◆ WHAT NEEDS TO BE DONE: Start to finish, repeat the records exactly.

◆ SOURCE MATERIAL:

---------------

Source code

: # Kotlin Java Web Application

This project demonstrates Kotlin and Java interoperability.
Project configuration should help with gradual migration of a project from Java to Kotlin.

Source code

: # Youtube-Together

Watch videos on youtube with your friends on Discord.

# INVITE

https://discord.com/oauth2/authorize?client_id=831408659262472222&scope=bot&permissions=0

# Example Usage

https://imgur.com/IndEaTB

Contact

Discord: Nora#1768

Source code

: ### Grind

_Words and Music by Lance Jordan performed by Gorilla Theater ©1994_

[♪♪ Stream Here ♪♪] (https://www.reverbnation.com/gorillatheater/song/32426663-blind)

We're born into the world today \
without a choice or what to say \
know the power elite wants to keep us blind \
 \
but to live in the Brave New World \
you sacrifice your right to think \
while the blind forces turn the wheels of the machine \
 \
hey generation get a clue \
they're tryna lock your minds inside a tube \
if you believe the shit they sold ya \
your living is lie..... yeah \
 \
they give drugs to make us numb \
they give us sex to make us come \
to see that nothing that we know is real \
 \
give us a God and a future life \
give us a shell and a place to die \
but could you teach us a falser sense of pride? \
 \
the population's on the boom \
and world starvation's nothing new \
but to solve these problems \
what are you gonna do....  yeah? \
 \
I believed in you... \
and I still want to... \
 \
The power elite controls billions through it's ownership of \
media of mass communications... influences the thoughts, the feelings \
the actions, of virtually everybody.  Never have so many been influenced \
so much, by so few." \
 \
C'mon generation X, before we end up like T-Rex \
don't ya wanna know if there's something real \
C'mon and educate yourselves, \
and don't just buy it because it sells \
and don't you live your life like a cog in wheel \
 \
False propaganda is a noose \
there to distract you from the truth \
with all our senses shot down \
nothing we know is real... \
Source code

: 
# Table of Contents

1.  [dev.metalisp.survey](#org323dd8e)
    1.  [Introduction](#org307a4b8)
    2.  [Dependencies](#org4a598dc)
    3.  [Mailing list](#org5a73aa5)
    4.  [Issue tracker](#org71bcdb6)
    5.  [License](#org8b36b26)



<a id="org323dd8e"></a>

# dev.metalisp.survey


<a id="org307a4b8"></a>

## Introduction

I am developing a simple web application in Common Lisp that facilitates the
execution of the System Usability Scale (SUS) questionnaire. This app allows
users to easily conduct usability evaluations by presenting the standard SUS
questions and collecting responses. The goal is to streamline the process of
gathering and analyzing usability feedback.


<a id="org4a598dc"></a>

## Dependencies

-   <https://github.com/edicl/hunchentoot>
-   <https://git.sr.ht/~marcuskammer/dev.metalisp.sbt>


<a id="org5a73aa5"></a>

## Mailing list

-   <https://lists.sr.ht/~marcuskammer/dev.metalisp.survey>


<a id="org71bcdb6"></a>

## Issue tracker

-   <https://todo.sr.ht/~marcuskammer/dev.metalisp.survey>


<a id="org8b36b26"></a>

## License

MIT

---------------

◆ RESPONSE TO THIS TASK:
Source code

: # Kotlin Java Web Application

This project demonstrates Kotlin and Java interoperability.
Project configuration should help with gradual migration of a project from Java to Kotlin.

Source code

: # Youtube-Together

Watch videos on youtube with your friends on Discord.

# INVITE

https://discord.com/oauth2/authorize?client_id=831408659262472222&scope=bot&permissions=0

# Example Usage

https://imgur.com/IndEaTB

Contact

Discord: Nora#1768

Source code

: ### Grind

_Words and Music by Lance Jordan performed by Gorilla Theater ©1994_

[♪♪ Stream Here ♪♪] (https://www.reverbnation.com/gorillatheater/song/32426663-blind)

We're born into the world today \
without a choice or what to say \
know the power elite wants to keep us blind \
 \
but to live in the Brave New World \
you sacrifice your right to think \
while the blind forces turn the wheels of the machine \
 \
hey generation get a clue \
they're tryna lock your minds inside a tube \
if you believe the shit they sold ya \
your living is lie..... yeah \
 \
they give drugs to make us numb \
they give us sex to make us come \
to see that nothing that we know is real \
 \
give us a God and a future life \
give us a shell and a place to die \
but could you teach us a falser sense of pride? \
 \
the population's on the boom \
and world starvation's nothing new \
but to solve these problems \
what are you gonna do....  yeah? \
 \
I believed in you... \
and I still want to... \
 \
The power elite controls billions through it's ownership of \
media of mass communications... influences the thoughts, the feelings \
the actions, of virtually everybody.  Never have so many been influenced \
so much, by so few." \
 \
C'mon generation X, before we end up like T-Rex \
don't ya wanna know if there's something real \
C'mon and educate yourselves, \
and don't just buy it because it sells \
and don't you live your life like a cog in wheel \
 \
False propaganda is a noose \
there to distract you from the truth \
with all our senses shot down \
nothing we know is real... \
Source code

: 
# Table of Contents

1.  [dev.metalisp.survey](#org323dd8e)
    1.  [Introduction](#org307a4b8)
    2.  [Dependencies](#org4a598dc)
    3.  [Mailing list](#org5a73aa5)
    4.  [Issue tracker](#org71bcdb6)
    5.  [License](#org8b36b26)



<a id="org323dd8e"></a>

# dev.metalisp.survey


<a id="org307a4b8"></a>

## Introduction

I am developing a simple web application in Common Lisp that facilitates the
execution of the System Usability Scale (SUS) questionnaire. This app allows
users to easily conduct usability evaluations by presenting the standard SUS
questions and collecting responses. The goal is to streamline the process of
gathering and analyzing usability feedback.


<a id="org4a598dc"></a>

## Dependencies

-   <https://github.com/edicl/hunchentoot>
-   <https://git.sr.ht/~marcuskammer/dev.metalisp.sbt>


<a id="org5a73aa5"></a>

## Mailing list

-   <https://lists.sr.ht/~marcuskammer/dev.metalisp.survey>


<a id="org71bcdb6"></a>

## Issue tracker

-   <https://todo.sr.ht/~marcuskammer/dev.metalisp.survey>


<a id="org8b36b26"></a>

## License

MIT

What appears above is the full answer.